Activity ▸
Among the entries that follow, find every line with the word "align" and copy it.

Data shown ▸

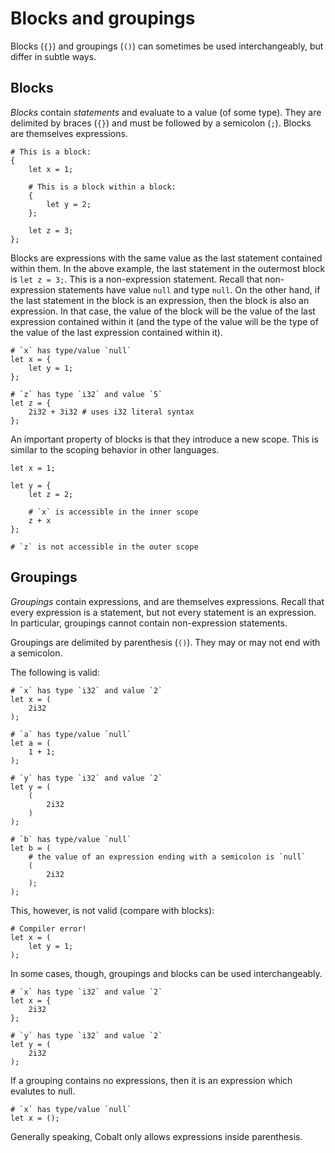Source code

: # Blocks and groupings

Blocks (`{}`) and groupings (`()`) can sometimes be used interchangeably, but differ in subtle ways.

## Blocks

_Blocks_ contain _statements_ and evaluate to a value (of some type). They are delimited by braces (`{}`) and must be followed by a semicolon (`;`). Blocks are themselves expressions.

```
# This is a block:
{
    let x = 1;

    # This is a block within a block:
    {
        let y = 2;    
    };

    let z = 3;
};
```

Blocks are expressions with the same value as the last statement contained within them. In the above example, the last statement in the outermost block is `let z = 3;`. This is a non-expression statement. Recall that non-expression statements have value `null` and type `null`. On the other hand, if the last statement in the block is an expression, then the block is also an expression. In that case, the value of the block will be the value of the last expression contained within it (and the type of the value will be the type of the value of the last expression contained within it).

```
# `x` has type/value `null`
let x = {
    let y = 1;
};

# `z` has type `i32` and value `5` 
let z = {
    2i32 + 3i32 # uses i32 literal syntax 
};
```

An important property of blocks is that they introduce a new scope. This is similar to the scoping behavior in other languages.

```
let x = 1;

let y = {
    let z = 2;

    # `x` is accessible in the inner scope
    z + x
};

# `z` is not accessible in the outer scope
```

## Groupings

_Groupings_ contain expressions, and are themselves expressions. Recall that every expression is a statement, but not every statement is an expression. In particular, groupings cannot contain non-expression statements. 

Groupings are delimited by parenthesis (`()`). They may or may not end with a semicolon. 

The following is valid:
```
# `x` has type `i32` and value `2`
let x = (
    2i32
);

# `a` has type/value `null`
let a = (
    1 + 1;
);

# `y` has type `i32` and value `2`
let y = (
    (
        2i32
    )
);

# `b` has type/value `null`
let b = (
    # the value of an expression ending with a semicolon is `null`
    (
        2i32
    );
);
```

This, however, is not valid (compare with blocks):
```
# Compiler error!
let x = (
    let y = 1;
);
```

In some cases, though, groupings and blocks can be used interchangeably.
```
# `x` has type `i32` and value `2` 
let x = {
    2i32  
};

# `y` has type `i32` and value `2` 
let y = (
    2i32
);
```

If a grouping contains no expressions, then it is an expression which evalutes to null.
```
# `x` has type/value `null`
let x = ();
```

Generally speaking, Cobalt only allows expressions inside parenthesis. 

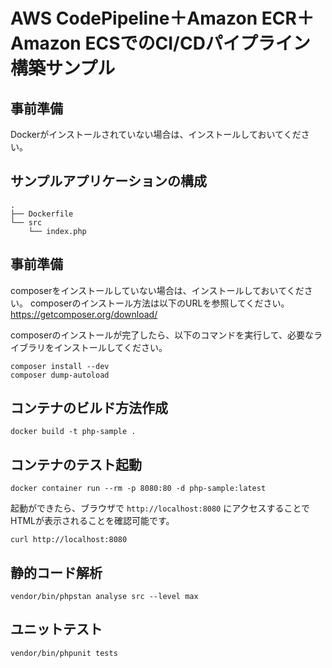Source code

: # AWS CodePipeline＋Amazon ECR＋Amazon ECSでのCI/CDパイプライン構築サンプル


## 事前準備

Dockerがインストールされていない場合は、インストールしておいてください。

## サンプルアプリケーションの構成


```shell
.
├── Dockerfile
└── src
    └── index.php
```

## 事前準備

composerをインストールしていない場合は、インストールしておいてください。
composerのインストール方法は以下のURLを参照してください。
https://getcomposer.org/download/

composerのインストールが完了したら、以下のコマンドを実行して、必要なライブラリをインストールしてください。

```shell
composer install --dev
composer dump-autoload
```

## コンテナのビルド方法作成


```shell
docker build -t php-sample .
```

## コンテナのテスト起動

```shell
docker container run --rm -p 8080:80 -d php-sample:latest
```

起動ができたら、ブラウザで `http://localhost:8080` にアクセスすることでHTMLが表示されることを確認可能です。

```shell
curl http://localhost:8080
```

## 静的コード解析

```shell
vendor/bin/phpstan analyse src --level max
```

## ユニットテスト

```shell
vendor/bin/phpunit tests
```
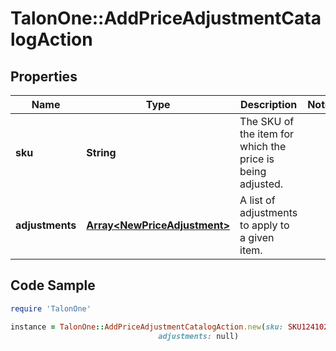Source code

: # TalonOne::AddPriceAdjustmentCatalogAction

## Properties

Name | Type | Description | Notes
------------ | ------------- | ------------- | -------------
**sku** | **String** | The SKU of the item for which the price is being adjusted. | 
**adjustments** | [**Array&lt;NewPriceAdjustment&gt;**](NewPriceAdjustment.md) | A list of adjustments to apply to a given item. | 

## Code Sample

```ruby
require 'TalonOne'

instance = TalonOne::AddPriceAdjustmentCatalogAction.new(sku: SKU1241028,
                                 adjustments: null)
```


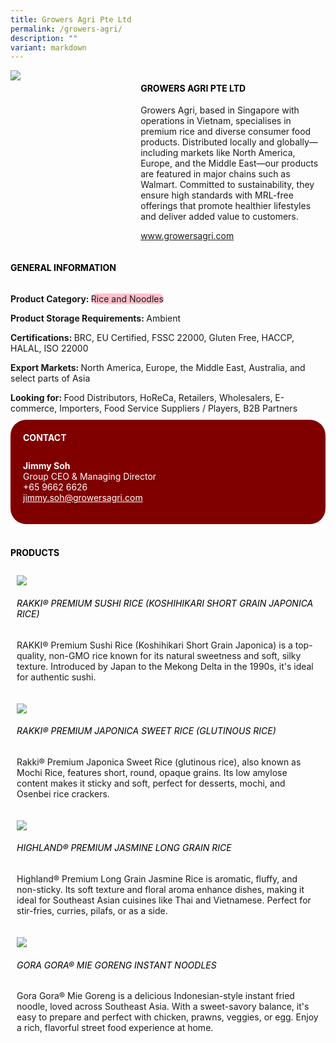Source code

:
 ```yaml
---
title: Growers Agri Pte Ltd
permalink: /growers-agri/
description: ""
variant: markdown
---
```

<div class="flex-paragraph">
	<div style="display: flex; flex-wrap: wrap;" class="flex-container">
		<div style="flex: 1 1 40%; display: block;" class="card sgds">
			<img src="/images/Growers%20Agri/growers_agri_logo.jpg">
		</div>
		<div style="flex: 1 1 58%; display: block; margin-left: 3px" class="card-sgds">
			<h4 style="text-transform: uppercase; color: black;"><b>Growers Agri Pte Ltd</b></h4>
			<p>Growers Agri, based in Singapore with operations in Vietnam, specialises in premium rice and diverse consumer food products. Distributed locally and globally—including markets like North America, Europe, and the Middle East—our products are featured in major chains such as Walmart. Committed to sustainability, they ensure high standards with MRL-free offerings that promote healthier lifestyles and deliver added value to customers.</p>
			<p><a target="_blank" href="https://www.growersagri.com">www.growersagri.com</a></p>
		</div>
	</div>
</div>

<h4 style="text-transform: uppercase; color: black;">
	<b>General Information</b>
</h4>
<div style="display: flex; flex-wrap: wrap;" class="flex-container">
	<div style="flex: 1 1 65%; display: block; align-self: stretch" class="card sgds">
		<div class="flex-paragraph">
			<p>
				<b>Product Category: </b>
				<span style="background-color: pink; border-radius: 10px;">Rice and Noodles</span>
			</p>
			<p>
				<b>Product Storage Requirements: </b>Ambient
			</p>
			<p>
				<b>Certifications: </b>BRC, EU Certified, FSSC 22000, Gluten Free, HACCP, HALAL, ISO 22000
			</p>
			<p>
				<b>Export Markets: </b>North America, Europe, the Middle East, Australia, and select parts of Asia
			</p>
			<p style="margin-bottom: 10px;">
				<b>Looking for: </b>Food Distributors, HoReCa, Retailers, Wholesalers, E-commerce, Importers, Food Service Suppliers / Players, B2B Partners
			</p>
		</div>
	</div>
	<div style="flex: 1 1 35%; padding: 10px; display: block; background-color: maroon; border-radius: 25px; align-self: center;" class="card sgds">
		<h4 style="color: white; margin-top: 10px; margin-left: 10px;">CONTACT</h4>
		<div class="flex-paragraph">
			<p style="padding: 10px; color: white;">
				<b>Jimmy Soh</b>
				<br>Group CEO &amp; Managing Director<br>+65 9662 6626<br>
				<a style="color: white;" href="mailto:jimmy.soh@growersagri.com">jimmy.soh@growersagri.com</a>
			</p>
		</div>
	</div>
</div>
<br>
<h4 style="text-transform: uppercase; color: black;">
	<b>Products</b>
</h4>
<div style="display: flex; flex-wrap: wrap;">
	<div style="flex: 1 1 47%; margin: 10px; display: block;" class="card sgds">
		<div style="display: block;" class="flex-image">
			<img src="/images/Growers%20Agri/growers_agri_product_01.jpg">
		</div>
		<div class="flex-paragraph">
			<h6 style="text-transform: uppercase; color: black;">RAKKI® Premium Sushi Rice (Koshihikari Short Grain Japonica Rice)</h6>
			<p>RAKKI® Premium Sushi Rice (Koshihikari Short Grain Japonica) is a top-quality, non-GMO rice known for its natural sweetness and soft, silky texture. Introduced by Japan to the Mekong Delta in the 1990s, it's ideal for authentic sushi.</p>
		</div>
	</div>
	<div style="flex: 1 1 47%; margin: 10px; display: block;" class="card sgds">
		<div style="display: block;" class="flex-image">
			<img src="/images/Growers%20Agri/growers_agri_product_02.jpg">
		</div>
		<div class="flex-paragraph">
			<h6 style="text-transform: uppercase; color: black;">RAKKI® Premium Japonica Sweet Rice (Glutinous Rice)</h6>
			<p>Rakki® Premium Japonica Sweet Rice (glutinous rice), also known as Mochi Rice, features short, round, opaque grains. Its low amylose content makes it sticky and soft, perfect for desserts, mochi, and Osenbei rice crackers.</p>
		</div>
	</div>
	<div style="flex: 1 1 47%; margin: 10px; display: block;" class="card sgds">
		<div style="display: block;" class="flex-image">
			<img src="/images/Growers%20Agri/growers_agri_product_03.jpg">
		</div>
		<div class="flex-paragraph">
			<h6 style="text-transform: uppercase; color: black;">Highland® Premium Jasmine Long Grain Rice</h6>
			<p>Highland® Premium Long Grain Jasmine Rice is aromatic, fluffy, and non-sticky. Its soft texture and floral aroma enhance dishes, making it ideal for Southeast Asian cuisines like Thai and Vietnamese. Perfect for stir-fries, curries, pilafs, or as a side.</p>
		</div>
	</div>
	<div style="flex: 1 1 47%; margin: 10px; display: block;" class="card sgds">
		<div style="display: block;" class="flex-image">
			<img src="/images/Growers%20Agri/growers_agri_product_04.jpg">
		</div>
		<div class="flex-paragraph">
			<h6 style="text-transform: uppercase; color: black;">Gora Gora® Mie Goreng Instant Noodles</h6>
			<p>Gora Gora® Mie Goreng is a delicious Indonesian-style instant fried noodle, loved across Southeast Asia. With a sweet-savory balance, it's easy to prepare and perfect with chicken, prawns, veggies, or egg. Enjoy a rich, flavorful street food experience at home.</p>
		</div>
	</div>
</div>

Exercise response ▸
	<div style="flex: 1 1 65%; display: block; align-self: stretch" class="card sgds">
	<div style="flex: 1 1 35%; padding: 10px; display: block; background-color: maroon; border-radius: 25px; align-self: center;" class="card sgds">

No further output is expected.